Metadata-Version: 2.1
Name: datamaestro
Version: 0.8.14
Summary: "Dataset management command line and API"
Home-page: https://github.com/experimaestro/datamaestro
Author: Benjamin Piwowarski
Author-email: benjamin@piwowarski.fr
License: GPL-3
Keywords: dataset manager
Platform: any
Classifier: Development Status :: 4 - Beta
Classifier: Intended Audience :: Science/Research
Classifier: License :: OSI Approved :: GNU General Public License v3 (GPLv3)
Classifier: Operating System :: OS Independent
Classifier: Programming Language :: Python
Classifier: Programming Language :: Python :: 3.8
Classifier: Programming Language :: Python :: 3.9
Classifier: Programming Language :: Python :: 3.10
Classifier: Programming Language :: Python :: 3.11
Classifier: Topic :: Software Development :: Libraries :: Python Modules
Requires-Python: >=3.8
Description-Content-Type: text/markdown
Provides-Extra: test
License-File: LICENSE

[![PyPI version](https://badge.fury.io/py/datamaestro.svg)](https://badge.fury.io/py/datamaestro) [![pre-commit](https://img.shields.io/badge/pre--commit-enabled-brightgreen?logo=pre-commit&logoColor=white)](https://github.com/pre-commit/pre-commit) [![DOI](https://zenodo.org/badge/4573876.svg)](https://zenodo.org/badge/latestdoi/4573876)



# Introduction

Full documentation can be found at http://datamaestro.rtfd.io

This projects aims at grouping utilities to deal with the numerous and heterogenous datasets present on the Web. It aims
at being

1. a reference for available resources, listing datasets
1. a tool to automatically download and process resources (when freely available)
1. integration with the [experimaestro](http://experimaestro-python.rtfd.io/) experiment manager.
1. (planned) a tool that allows to copy data from one computer to another

Each datasets is uniquely identified by a qualified name such as `com.lecun.mnist`, which is usually the inversed path to the domain name of the website associated with the dataset.

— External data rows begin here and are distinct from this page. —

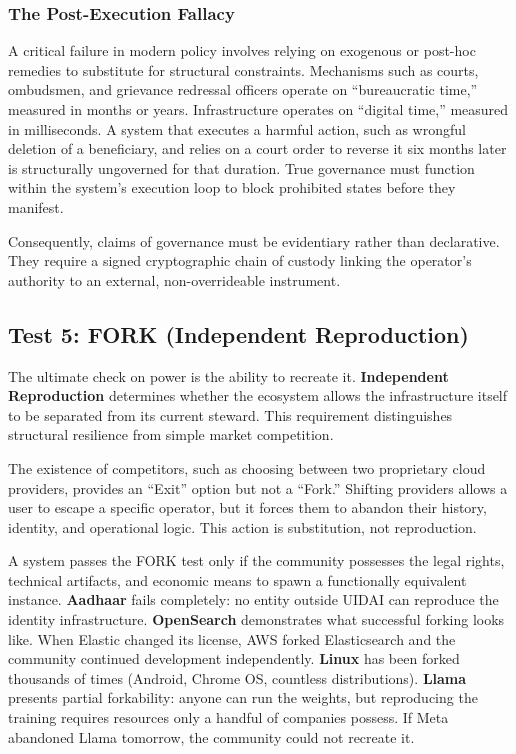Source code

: \subsubsection{The Post-Execution Fallacy}
A critical failure in modern policy involves relying on exogenous or post-hoc remedies to substitute for structural constraints. Mechanisms such as courts, ombudsmen, and grievance redressal officers operate on ``bureaucratic time,'' measured in months or years. Infrastructure operates on ``digital time,'' measured in milliseconds. A system that executes a harmful action, such as wrongful deletion of a beneficiary, and relies on a court order to reverse it six months later is structurally ungoverned for that duration. True governance must function within the system's execution loop to block prohibited states before they manifest.

Consequently, claims of governance must be evidentiary rather than declarative. They require a signed cryptographic chain of custody linking the operator's authority to an external, non-overrideable instrument.

\subsection{Test 5: FORK (Independent Reproduction)}

The ultimate check on power is the ability to recreate it. \textbf{Independent Reproduction} determines whether the ecosystem allows the infrastructure itself to be separated from its current steward. This requirement distinguishes structural resilience from simple market competition.

The existence of competitors, such as choosing between two proprietary cloud providers, provides an ``Exit'' option but not a ``Fork.'' Shifting providers allows a user to escape a specific operator, but it forces them to abandon their history, identity, and operational logic. This action is substitution, not reproduction.

A system passes the FORK test only if the community possesses the legal rights, technical artifacts, and economic means to spawn a functionally equivalent instance. \textbf{Aadhaar} fails completely: no entity outside UIDAI can reproduce the identity infrastructure. \textbf{OpenSearch} demonstrates what successful forking looks like. When Elastic changed its license, AWS forked Elasticsearch and the community continued development independently. \textbf{Linux} has been forked thousands of times (Android, Chrome OS, countless distributions). \textbf{Llama} presents partial forkability: anyone can run the weights, but reproducing the training requires resources only a handful of companies possess. If Meta abandoned Llama tomorrow, the community could not recreate it.

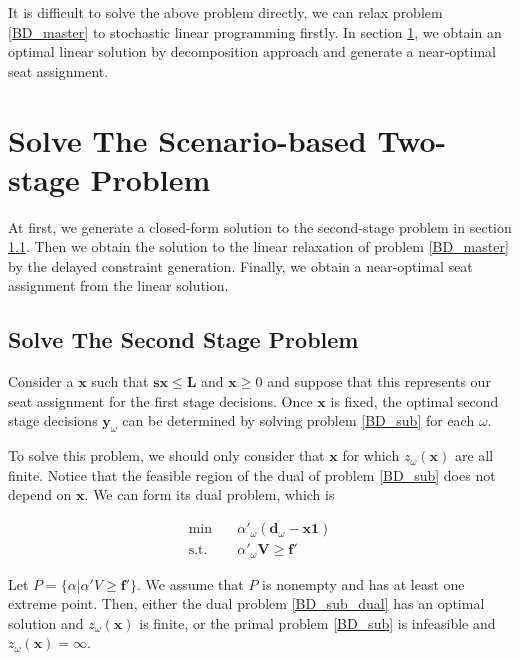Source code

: It is difficult to solve the above problem directly, we can relax problem \eqref{BD_master} to stochastic linear programming firstly. In section \ref{solve_by_benders}, we obtain an optimal linear solution by decomposition approach and generate a near-optimal seat assignment.

\section{Solve The Scenario-based Two-stage Problem}\label{solve_by_benders}

At first, we generate a closed-form solution to the second-stage problem in section \ref{second_stage}. Then we obtain the solution to the linear relaxation of problem \eqref{BD_master} by the delayed constraint generation. Finally, we obtain a near-optimal seat assignment from the linear solution.


\subsection{Solve The Second Stage Problem}\label{second_stage}

Consider a $\mathbf{x}$ such that $\mathbf{s x} \leq \mathbf{L}$ and $\mathbf{x} \geq 0$ and suppose that this represents our seat assignment for the first stage decisions. Once $\mathbf{x}$ is fixed, the optimal second stage decisions $\mathbf{y}_{\omega}$ can be determined by solving problem \eqref{BD_sub} for each $\omega$.

To solve this problem, we should only consider that $\mathbf{x}$ for which $z_{\omega}(\mathbf{x})$ are all finite. Notice that the feasible region of the dual of problem \eqref{BD_sub} does not depend on $\mathbf{x}$. We can form its dual problem, which is 

\begin{equation}\label{BD_sub_dual}
  \begin{aligned}
    \min \quad & \alpha{'}_{\omega} (\mathbf{d}_{\omega}- \mathbf{x} \mathbf{1}) \\
    \text {s.t.} \quad & \alpha{'}_{\omega} \mathbf{V} \geq \mathbf{f}{'}
  \end{aligned}
  \end{equation}

Let $P = \{\alpha|\alpha{'}V \geq \mathbf{f}{'}\}$. 
We assume that $P$ is nonempty and has at least one extreme point. Then, either the dual problem \eqref{BD_sub_dual} has an optimal solution and $z_{\omega}(\mathbf{x})$ is finite, or the primal problem \eqref{BD_sub} is infeasible and $z_{\omega}(\mathbf{x}) = \infty$.  

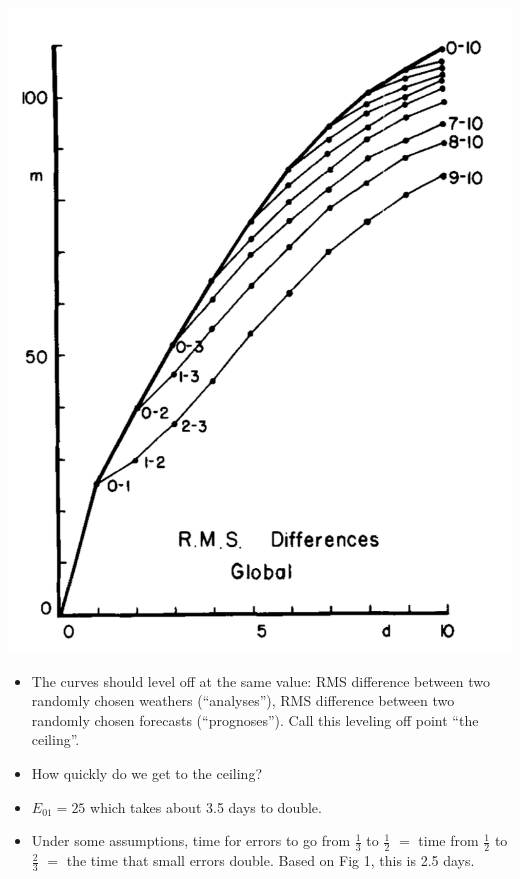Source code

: \documentclass[aspectratio=169]{beamer}
\begin{document}
\begin{frame}

\begin{center}
\includegraphics[height = 0.5\textheight]{figures/lorenz_atmospheric_1982_fig1}
\end{center}

\begin{itemize}
\item The curves should level off at the same value: RMS difference between two randomly chosen weathers (``analyses''), RMS difference between two randomly chosen forecasts (``prognoses'').  Call this leveling off point ``the ceiling''.
\pause
\item How quickly do we get to the ceiling?
\pause
\item $E_{01} = 25$ which takes about 3.5 days to double. 
\pause
\item Under some assumptions, time for errors to go from $\frac{1}{3}$ to $\frac{1}{2}$ $=$ time from $\frac{1}{2}$ to $\frac{2}{3}$ $=$ the time that small errors double. Based on Fig 1, this is 2.5 days.
\end{itemize}

\end{frame}
\end{document}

The main repository only deals with very generic processing (downloading, basic pre-processing and data types). Plugins can then be registered that provide access to domain specific datasets.



## List of repositories

- [Information Retrieval](https://github.com/bpiwowar/experimaestro-ir) [![PyPI version](https://badge.fury.io/py/experimaestro-ir.svg)](https://badge.fury.io/py/experimaestro-ir)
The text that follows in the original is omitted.